WORK REQUEST :: The answer should be one number only, namely how many lines of the records hold the word "proprietà".

══ DATA SHOWN

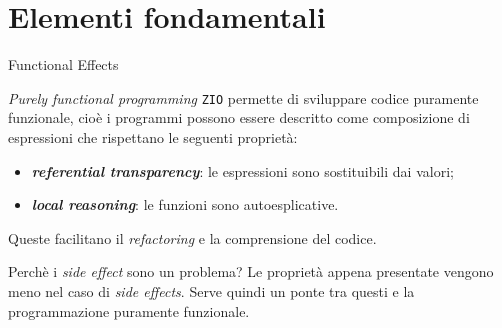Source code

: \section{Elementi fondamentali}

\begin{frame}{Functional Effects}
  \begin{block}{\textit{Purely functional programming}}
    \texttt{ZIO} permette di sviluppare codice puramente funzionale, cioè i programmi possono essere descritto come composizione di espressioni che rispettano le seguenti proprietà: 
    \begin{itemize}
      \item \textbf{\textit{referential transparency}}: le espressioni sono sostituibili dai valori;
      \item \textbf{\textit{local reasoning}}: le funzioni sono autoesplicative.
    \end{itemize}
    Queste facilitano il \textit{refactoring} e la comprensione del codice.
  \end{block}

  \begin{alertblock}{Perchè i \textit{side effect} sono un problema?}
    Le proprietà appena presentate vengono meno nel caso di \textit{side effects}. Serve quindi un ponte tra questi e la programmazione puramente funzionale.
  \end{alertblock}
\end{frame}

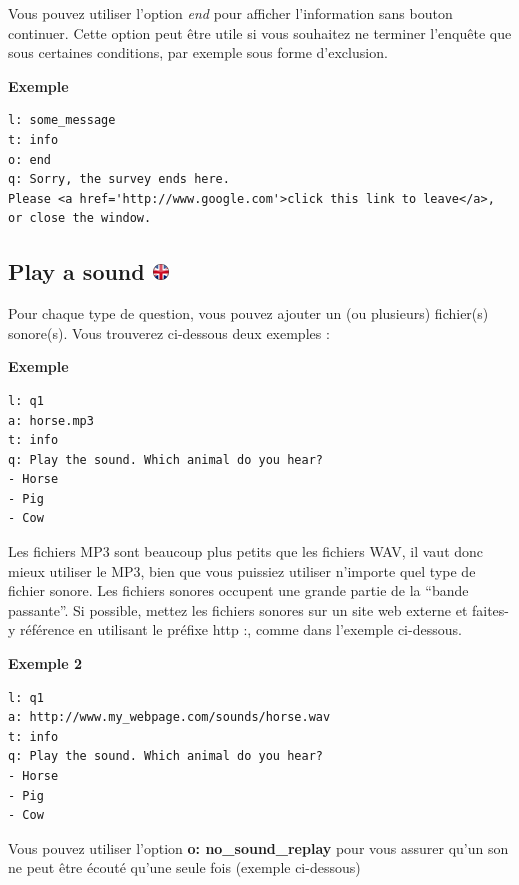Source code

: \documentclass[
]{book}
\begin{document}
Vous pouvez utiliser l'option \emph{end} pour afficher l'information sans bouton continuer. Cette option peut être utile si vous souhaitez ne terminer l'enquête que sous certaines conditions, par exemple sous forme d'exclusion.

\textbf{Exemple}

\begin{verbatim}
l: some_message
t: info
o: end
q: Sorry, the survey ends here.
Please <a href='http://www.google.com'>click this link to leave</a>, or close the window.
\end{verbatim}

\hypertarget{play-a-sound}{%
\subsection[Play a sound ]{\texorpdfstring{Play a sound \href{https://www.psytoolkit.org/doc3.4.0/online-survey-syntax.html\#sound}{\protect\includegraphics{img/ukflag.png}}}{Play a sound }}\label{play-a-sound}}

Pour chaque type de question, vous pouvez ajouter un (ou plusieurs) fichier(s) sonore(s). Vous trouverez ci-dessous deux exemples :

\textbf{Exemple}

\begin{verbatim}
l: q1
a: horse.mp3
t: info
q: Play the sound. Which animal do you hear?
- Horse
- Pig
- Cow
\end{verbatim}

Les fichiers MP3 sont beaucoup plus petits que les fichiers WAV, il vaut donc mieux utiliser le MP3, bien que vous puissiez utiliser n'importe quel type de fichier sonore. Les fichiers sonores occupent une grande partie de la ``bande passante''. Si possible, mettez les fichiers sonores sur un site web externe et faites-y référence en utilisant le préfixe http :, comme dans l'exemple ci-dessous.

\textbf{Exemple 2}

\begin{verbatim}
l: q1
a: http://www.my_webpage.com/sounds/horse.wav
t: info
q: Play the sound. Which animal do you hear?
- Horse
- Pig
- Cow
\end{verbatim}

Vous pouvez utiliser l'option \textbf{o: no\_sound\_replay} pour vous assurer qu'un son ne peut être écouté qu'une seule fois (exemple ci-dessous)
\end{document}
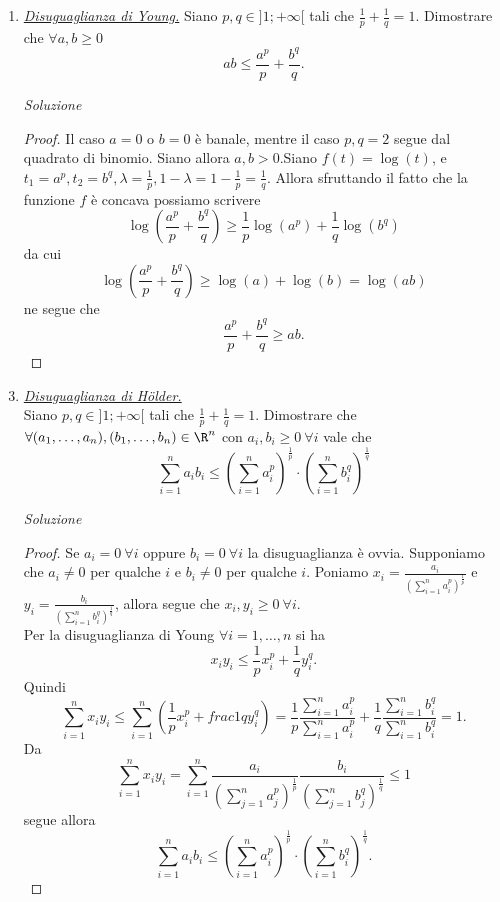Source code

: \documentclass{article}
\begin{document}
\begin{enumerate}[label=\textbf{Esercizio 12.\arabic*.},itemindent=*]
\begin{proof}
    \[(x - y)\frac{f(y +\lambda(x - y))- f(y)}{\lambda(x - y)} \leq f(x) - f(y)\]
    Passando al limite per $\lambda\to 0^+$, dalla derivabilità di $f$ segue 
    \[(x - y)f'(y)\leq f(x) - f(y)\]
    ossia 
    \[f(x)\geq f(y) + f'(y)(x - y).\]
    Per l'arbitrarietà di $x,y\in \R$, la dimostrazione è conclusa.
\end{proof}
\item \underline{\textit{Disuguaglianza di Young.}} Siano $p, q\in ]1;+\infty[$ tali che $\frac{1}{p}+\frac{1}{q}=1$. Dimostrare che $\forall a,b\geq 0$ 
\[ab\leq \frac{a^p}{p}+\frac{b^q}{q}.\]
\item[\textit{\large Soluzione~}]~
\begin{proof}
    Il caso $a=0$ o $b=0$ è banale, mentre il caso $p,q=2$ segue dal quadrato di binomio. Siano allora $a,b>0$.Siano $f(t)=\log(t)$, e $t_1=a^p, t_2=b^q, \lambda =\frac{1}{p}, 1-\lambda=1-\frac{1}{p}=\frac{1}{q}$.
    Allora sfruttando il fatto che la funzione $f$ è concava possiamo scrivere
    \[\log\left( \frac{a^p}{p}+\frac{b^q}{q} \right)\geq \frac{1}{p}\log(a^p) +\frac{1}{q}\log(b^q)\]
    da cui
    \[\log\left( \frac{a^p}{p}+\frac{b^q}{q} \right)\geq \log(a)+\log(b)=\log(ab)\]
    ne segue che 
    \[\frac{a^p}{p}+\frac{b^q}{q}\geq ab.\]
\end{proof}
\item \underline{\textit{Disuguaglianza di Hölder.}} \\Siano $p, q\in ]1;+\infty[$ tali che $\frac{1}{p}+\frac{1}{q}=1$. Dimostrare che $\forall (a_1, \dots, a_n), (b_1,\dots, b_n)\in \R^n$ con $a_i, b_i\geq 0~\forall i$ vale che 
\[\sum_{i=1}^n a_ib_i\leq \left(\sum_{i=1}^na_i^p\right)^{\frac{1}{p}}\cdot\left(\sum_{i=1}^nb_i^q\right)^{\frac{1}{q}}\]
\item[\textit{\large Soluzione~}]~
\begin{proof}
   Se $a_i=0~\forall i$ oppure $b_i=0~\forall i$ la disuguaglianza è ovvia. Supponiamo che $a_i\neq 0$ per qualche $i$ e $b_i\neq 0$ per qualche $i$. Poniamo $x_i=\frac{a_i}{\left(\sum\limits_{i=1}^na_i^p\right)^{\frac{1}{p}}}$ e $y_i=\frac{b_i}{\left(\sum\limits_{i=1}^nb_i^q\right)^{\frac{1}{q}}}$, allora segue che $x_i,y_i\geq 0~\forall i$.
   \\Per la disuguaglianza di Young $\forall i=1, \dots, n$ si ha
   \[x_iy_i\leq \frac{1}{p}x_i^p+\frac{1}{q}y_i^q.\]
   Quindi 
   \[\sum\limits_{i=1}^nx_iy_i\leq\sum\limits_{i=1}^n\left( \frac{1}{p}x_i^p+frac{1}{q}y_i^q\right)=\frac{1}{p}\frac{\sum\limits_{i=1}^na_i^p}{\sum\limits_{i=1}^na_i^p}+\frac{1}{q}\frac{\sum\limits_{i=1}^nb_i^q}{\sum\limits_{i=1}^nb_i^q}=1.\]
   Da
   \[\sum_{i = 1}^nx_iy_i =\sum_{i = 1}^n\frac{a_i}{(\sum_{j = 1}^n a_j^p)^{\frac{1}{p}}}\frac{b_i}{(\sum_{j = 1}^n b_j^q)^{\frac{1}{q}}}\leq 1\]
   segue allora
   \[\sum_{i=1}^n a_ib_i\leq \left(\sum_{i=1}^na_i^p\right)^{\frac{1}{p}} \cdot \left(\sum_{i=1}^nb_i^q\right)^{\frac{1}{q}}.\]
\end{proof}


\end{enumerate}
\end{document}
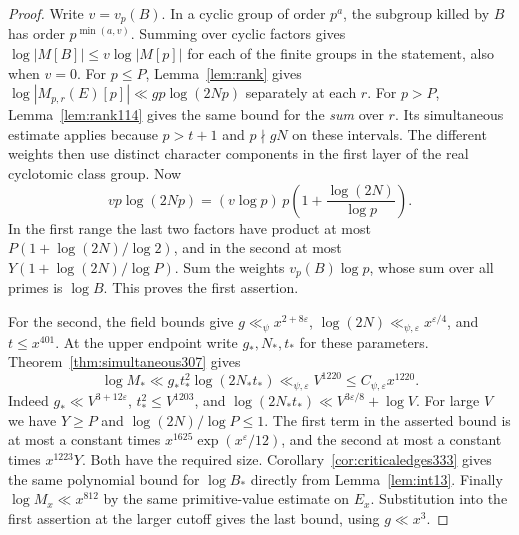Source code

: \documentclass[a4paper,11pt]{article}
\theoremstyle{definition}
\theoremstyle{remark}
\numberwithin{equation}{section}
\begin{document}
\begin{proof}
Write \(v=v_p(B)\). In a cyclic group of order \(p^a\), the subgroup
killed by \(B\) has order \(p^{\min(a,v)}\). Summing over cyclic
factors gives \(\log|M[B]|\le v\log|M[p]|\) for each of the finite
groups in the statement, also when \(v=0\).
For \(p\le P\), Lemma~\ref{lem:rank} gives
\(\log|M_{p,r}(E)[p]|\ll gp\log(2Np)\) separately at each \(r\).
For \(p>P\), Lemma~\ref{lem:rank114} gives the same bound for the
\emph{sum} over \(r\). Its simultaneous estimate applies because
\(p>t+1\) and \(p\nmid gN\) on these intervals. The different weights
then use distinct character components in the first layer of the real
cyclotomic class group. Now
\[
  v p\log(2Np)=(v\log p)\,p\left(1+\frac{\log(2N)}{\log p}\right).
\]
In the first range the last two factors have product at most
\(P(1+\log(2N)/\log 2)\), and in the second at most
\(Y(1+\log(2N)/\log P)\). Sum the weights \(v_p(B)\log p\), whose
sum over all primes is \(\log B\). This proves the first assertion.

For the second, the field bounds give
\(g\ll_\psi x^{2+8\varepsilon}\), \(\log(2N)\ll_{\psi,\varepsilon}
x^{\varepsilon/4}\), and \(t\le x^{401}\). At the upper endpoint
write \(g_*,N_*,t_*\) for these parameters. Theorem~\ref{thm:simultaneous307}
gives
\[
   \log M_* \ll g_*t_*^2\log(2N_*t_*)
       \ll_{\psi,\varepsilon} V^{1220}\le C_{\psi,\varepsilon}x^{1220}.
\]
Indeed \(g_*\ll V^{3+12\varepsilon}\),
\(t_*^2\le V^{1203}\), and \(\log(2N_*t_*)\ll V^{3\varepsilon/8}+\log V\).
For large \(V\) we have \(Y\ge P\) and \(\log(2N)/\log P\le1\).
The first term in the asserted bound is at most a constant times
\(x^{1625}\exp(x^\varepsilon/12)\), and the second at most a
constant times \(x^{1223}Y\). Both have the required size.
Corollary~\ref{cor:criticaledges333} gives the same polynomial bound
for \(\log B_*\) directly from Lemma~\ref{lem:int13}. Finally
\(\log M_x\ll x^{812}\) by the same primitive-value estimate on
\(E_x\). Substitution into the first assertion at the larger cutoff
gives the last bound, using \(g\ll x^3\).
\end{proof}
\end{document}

════
══ DATA SHOWN

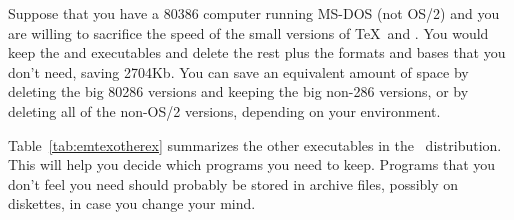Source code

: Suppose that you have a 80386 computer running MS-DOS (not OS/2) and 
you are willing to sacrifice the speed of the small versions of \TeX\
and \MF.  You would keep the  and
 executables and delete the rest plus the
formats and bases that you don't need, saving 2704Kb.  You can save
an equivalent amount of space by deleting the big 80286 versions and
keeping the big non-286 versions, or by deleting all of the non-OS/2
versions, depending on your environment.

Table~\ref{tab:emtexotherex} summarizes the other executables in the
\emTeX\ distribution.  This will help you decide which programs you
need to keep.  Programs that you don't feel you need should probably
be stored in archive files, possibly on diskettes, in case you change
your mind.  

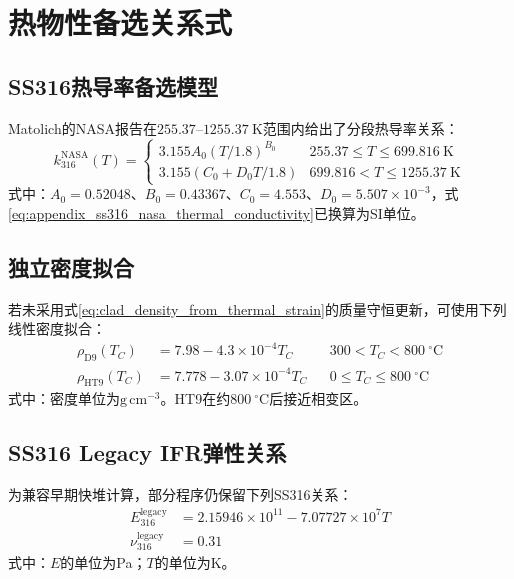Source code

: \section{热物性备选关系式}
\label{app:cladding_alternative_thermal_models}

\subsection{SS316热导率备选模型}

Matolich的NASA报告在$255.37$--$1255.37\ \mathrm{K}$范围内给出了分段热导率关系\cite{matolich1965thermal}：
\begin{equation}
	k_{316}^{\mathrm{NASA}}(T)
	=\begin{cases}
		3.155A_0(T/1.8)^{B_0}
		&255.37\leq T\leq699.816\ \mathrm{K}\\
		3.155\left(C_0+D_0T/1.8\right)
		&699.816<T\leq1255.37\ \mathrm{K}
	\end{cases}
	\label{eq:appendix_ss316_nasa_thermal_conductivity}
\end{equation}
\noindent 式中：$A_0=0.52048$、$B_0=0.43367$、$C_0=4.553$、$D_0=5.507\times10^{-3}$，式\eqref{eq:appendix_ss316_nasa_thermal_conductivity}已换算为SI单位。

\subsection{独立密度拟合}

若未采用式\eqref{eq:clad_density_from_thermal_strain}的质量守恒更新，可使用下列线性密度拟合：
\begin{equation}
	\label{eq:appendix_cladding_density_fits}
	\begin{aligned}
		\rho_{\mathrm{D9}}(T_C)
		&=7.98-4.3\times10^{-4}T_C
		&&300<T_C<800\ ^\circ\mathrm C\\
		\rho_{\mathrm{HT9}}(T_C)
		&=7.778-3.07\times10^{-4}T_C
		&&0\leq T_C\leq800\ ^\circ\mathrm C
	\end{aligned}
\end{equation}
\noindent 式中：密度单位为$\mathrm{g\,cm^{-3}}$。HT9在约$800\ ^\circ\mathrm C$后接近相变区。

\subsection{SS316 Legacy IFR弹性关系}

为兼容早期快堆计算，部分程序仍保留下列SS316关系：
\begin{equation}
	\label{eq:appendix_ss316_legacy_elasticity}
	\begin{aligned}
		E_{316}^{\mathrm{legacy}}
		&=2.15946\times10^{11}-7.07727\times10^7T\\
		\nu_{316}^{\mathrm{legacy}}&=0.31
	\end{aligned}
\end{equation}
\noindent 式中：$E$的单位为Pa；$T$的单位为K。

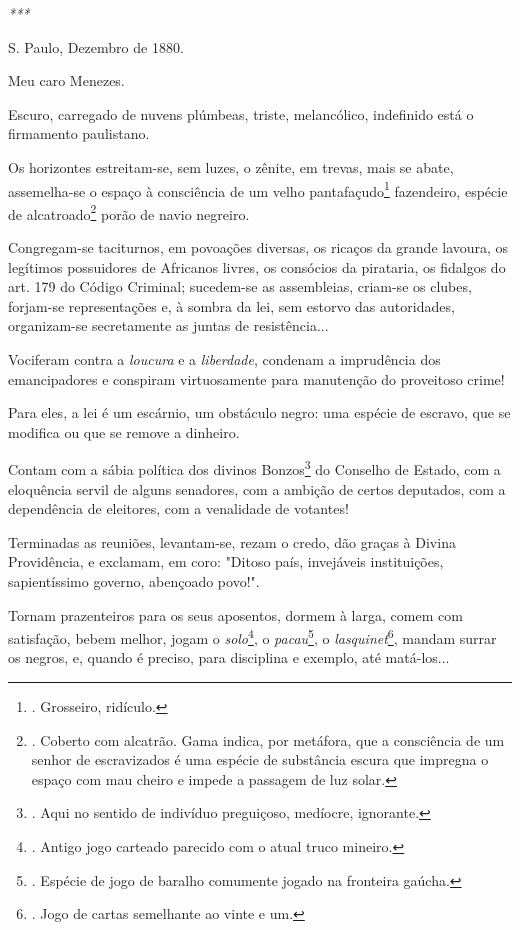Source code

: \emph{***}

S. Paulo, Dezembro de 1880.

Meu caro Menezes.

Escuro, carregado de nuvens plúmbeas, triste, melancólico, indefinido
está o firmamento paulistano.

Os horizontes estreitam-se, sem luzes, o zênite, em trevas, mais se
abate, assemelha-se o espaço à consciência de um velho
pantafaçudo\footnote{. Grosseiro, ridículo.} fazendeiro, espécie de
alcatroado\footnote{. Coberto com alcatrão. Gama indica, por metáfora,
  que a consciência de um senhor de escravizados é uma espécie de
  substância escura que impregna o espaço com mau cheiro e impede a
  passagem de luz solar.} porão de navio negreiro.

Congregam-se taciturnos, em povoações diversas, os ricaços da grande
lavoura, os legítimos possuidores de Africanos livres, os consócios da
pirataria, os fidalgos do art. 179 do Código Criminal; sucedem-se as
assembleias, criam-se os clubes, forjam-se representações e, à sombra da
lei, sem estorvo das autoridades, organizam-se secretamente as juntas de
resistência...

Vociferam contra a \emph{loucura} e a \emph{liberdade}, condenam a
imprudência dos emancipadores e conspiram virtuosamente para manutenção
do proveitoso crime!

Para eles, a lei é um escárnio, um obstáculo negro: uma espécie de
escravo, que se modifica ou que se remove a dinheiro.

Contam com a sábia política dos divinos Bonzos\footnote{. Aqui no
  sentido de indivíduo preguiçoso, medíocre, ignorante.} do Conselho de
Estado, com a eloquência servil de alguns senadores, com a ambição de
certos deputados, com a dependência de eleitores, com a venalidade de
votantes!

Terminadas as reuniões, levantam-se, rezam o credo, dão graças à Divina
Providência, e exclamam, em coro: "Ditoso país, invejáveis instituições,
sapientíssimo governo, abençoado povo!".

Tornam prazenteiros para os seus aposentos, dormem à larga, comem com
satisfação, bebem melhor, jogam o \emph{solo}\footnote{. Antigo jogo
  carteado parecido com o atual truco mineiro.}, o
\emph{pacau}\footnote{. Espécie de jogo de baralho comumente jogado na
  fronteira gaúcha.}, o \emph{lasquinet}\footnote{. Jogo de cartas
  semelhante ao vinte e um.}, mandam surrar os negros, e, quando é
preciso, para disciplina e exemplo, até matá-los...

════

ANSWER FOR THIS EXERCISE :: 2